Paris: Payot & Cie, 1919, “troisieme mille”, octavo, [6] [7] - 256, [2 blank] pp., original yellow printed paper wrappers, some dustiness to wraps, else very good.
This
book was an important source book for W. E. B. Du Bois’ The Black Man and
the Wounded World: A History of the Negro Race in the World War and After, the
work was of great personal importance to Du Bois, however, it remained
unfinished. In the years during and immediately following World War I, W.E.B.
Du Bois was deeply involved in organizing and writing a multi-volume work on
the role of African Americans in the American Expeditionary Force. He hoped that
African-Americans, through their participation in the conflict, would finally
achieve their full rights of citizenship in the country they helped to defend.
As Du Bois progressed on his work, he expanded his hopes that the participation
of the soldiers of the African diaspora in the European conflict would result
in the end of colonialism in Africa and better treatment for members of the
African diaspora worldwide. The book also influenced Du Bois’ own burgeoning
Pan African movement which engaged him simultaneously, organizing two
Pan-African Congresses in Paris and Lisbon.
Part of this inspiration came from the
book offered here.

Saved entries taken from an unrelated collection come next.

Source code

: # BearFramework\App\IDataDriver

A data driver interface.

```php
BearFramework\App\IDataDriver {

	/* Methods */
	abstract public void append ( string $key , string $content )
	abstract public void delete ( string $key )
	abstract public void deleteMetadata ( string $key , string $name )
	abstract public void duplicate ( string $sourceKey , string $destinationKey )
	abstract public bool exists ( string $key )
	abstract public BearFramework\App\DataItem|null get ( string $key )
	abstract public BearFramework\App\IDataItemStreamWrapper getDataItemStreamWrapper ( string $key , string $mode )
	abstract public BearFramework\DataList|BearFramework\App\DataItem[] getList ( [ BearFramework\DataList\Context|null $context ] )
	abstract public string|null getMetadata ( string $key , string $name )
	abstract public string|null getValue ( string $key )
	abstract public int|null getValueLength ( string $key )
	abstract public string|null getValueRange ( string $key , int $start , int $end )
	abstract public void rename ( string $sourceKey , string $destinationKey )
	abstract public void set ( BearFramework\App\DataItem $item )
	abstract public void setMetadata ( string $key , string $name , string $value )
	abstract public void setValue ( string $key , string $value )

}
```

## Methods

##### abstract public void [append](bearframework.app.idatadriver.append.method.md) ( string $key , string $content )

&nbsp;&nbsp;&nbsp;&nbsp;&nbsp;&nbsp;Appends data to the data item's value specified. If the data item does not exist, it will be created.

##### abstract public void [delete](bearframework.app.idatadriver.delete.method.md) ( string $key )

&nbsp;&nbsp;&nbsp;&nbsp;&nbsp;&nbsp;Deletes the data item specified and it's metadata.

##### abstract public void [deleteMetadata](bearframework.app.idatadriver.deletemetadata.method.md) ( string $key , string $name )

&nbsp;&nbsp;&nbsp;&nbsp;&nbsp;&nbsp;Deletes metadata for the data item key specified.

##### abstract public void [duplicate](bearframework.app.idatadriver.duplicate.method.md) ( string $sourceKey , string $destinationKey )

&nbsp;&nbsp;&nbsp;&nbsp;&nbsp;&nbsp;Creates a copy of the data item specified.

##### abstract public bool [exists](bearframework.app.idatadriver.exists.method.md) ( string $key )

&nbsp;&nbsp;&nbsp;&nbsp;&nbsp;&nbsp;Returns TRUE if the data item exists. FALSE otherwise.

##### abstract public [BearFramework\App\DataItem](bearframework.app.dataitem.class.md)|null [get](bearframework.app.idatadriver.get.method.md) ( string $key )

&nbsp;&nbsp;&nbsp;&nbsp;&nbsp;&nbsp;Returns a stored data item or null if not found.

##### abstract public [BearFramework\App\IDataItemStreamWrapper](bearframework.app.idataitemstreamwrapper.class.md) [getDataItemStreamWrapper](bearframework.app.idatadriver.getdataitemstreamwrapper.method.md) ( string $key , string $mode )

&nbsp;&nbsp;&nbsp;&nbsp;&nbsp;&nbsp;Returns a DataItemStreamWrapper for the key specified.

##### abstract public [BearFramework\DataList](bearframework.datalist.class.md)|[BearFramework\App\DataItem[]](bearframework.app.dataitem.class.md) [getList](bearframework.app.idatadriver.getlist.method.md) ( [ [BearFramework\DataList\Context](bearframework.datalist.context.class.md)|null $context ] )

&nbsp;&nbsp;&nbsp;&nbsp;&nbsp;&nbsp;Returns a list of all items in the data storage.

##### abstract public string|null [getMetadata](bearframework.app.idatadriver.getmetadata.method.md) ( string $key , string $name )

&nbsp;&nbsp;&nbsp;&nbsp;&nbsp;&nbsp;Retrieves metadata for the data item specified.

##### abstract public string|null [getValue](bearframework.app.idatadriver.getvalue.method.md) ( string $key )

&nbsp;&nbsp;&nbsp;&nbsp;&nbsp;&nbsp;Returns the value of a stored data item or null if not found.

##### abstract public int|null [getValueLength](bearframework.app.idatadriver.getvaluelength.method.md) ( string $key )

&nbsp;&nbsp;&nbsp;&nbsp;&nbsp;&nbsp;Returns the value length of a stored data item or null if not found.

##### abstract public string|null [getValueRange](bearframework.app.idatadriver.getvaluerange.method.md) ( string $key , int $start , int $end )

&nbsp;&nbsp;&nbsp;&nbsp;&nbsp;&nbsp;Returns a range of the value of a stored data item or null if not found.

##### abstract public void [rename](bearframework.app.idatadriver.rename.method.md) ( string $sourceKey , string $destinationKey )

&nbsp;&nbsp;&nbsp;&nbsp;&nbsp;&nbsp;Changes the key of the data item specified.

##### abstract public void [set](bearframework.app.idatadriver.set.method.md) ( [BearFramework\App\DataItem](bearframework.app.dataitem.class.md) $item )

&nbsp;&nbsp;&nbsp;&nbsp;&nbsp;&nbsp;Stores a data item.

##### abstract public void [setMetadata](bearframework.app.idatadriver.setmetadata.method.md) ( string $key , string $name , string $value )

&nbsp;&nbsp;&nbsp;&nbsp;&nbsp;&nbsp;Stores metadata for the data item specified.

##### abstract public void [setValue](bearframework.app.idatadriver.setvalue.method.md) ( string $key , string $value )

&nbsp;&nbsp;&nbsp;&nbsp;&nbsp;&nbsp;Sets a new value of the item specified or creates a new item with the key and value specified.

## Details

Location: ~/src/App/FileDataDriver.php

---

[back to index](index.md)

Alphonse Séché was a well-known Parisian journalist, poet,
and playwright. He had commanded a regiment of Senegalese soldiers during the
war. The book offered here is a combination memoir, history, and propaganda
concerning the place of African soldiers in post-war French colonial life. The
book has a preface by Séché’s friend Charles Mangin, the architect of the
French Force Noir. The book is not without its issues, including a
paternalistic tone which falls flat today, but for Du Bois Séché’s book had one
major practical conclusion: “The war has revealed a new factor in French
power, The Black Army, whose general valor, as much European, as Colonial,
tested now, can no longer be doubted.” For Du Bois the book was proof and served to
countermand the disdain for Black troops exhibited by their white officer corps
– something Du Bois saw first-hand and bitterly resented. Vindication of the
African American soldier was the motivation behind Du Bois’ work.
For a complete study of Du Bois’s efforts to complete his work see the recent excellent study by Chad L. Williams, The Wounded World W. E. B. Du Bois and the First World War (New York: Farrar, Straus and Giroux, 2023) For Williams’s treatment of Séché’s work see pages 234-235.